> **What is needed**:
This exercise asks for a copy of each line in the records below with the word "property" in it.

==================================================

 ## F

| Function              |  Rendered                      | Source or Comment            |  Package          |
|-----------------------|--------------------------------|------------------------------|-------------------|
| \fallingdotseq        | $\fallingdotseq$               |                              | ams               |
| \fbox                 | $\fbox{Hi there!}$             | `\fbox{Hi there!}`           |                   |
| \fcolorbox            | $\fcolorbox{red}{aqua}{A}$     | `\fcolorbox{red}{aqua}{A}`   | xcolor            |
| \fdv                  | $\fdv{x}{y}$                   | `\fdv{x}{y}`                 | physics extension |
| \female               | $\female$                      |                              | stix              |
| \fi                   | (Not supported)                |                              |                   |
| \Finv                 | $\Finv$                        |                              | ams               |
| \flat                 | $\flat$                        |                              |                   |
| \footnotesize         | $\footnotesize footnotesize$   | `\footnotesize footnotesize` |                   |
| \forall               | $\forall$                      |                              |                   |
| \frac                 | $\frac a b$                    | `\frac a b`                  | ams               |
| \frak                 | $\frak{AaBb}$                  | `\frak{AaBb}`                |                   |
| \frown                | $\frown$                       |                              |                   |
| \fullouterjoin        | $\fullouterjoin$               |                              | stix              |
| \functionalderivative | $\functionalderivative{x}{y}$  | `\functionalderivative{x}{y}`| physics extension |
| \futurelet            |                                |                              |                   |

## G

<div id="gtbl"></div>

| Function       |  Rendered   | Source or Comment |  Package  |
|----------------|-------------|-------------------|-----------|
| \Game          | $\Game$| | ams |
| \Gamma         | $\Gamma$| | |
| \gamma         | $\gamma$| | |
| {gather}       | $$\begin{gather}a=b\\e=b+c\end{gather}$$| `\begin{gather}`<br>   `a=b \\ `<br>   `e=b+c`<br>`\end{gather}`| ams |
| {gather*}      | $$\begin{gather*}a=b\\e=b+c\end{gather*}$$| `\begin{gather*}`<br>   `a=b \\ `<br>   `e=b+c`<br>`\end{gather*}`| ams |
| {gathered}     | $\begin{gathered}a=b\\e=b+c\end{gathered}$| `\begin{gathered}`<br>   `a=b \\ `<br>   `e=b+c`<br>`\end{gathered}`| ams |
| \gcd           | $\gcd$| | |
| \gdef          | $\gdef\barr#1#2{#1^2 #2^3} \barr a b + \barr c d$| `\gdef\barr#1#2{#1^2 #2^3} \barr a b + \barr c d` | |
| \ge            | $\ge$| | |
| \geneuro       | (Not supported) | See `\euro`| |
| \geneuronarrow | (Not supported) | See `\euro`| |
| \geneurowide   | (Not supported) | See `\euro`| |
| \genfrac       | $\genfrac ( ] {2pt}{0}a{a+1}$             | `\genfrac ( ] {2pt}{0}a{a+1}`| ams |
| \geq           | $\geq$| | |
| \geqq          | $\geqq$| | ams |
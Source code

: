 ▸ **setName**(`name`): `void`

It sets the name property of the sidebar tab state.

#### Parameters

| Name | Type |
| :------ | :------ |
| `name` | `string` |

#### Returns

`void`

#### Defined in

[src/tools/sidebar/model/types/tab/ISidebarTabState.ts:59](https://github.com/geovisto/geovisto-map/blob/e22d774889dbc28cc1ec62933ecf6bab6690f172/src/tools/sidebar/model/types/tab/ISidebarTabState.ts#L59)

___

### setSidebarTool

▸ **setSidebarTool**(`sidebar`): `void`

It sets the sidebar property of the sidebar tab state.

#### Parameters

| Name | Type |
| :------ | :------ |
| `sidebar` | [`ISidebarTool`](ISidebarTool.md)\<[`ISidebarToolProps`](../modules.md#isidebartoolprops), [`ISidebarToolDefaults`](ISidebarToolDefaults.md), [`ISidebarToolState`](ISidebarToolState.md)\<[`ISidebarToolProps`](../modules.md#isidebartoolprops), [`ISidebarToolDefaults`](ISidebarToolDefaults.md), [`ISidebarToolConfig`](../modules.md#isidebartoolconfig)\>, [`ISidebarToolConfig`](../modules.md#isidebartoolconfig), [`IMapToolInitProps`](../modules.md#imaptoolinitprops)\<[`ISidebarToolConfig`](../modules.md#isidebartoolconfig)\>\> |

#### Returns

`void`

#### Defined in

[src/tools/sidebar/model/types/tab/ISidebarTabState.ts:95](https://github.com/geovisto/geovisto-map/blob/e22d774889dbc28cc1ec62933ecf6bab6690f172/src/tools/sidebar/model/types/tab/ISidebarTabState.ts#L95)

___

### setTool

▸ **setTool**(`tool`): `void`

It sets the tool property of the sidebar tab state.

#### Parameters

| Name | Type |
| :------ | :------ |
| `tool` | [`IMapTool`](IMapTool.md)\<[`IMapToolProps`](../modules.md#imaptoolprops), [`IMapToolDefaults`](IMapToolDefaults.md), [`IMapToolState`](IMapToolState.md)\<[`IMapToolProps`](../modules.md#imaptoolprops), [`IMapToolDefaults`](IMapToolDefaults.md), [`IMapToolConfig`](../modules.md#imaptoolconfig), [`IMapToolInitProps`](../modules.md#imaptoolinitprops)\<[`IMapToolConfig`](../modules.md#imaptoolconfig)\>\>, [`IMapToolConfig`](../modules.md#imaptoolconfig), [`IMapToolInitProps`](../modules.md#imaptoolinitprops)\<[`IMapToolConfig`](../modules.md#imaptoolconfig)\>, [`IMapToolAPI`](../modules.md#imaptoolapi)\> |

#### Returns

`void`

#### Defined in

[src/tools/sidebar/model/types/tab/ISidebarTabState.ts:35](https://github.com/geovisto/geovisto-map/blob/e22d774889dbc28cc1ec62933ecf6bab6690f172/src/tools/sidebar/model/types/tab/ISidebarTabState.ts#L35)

==================================================

> **Exercise answer**:
It sets the name property of the sidebar tab state.
It sets the sidebar property of the sidebar tab state.
It sets the tool property of the sidebar tab state.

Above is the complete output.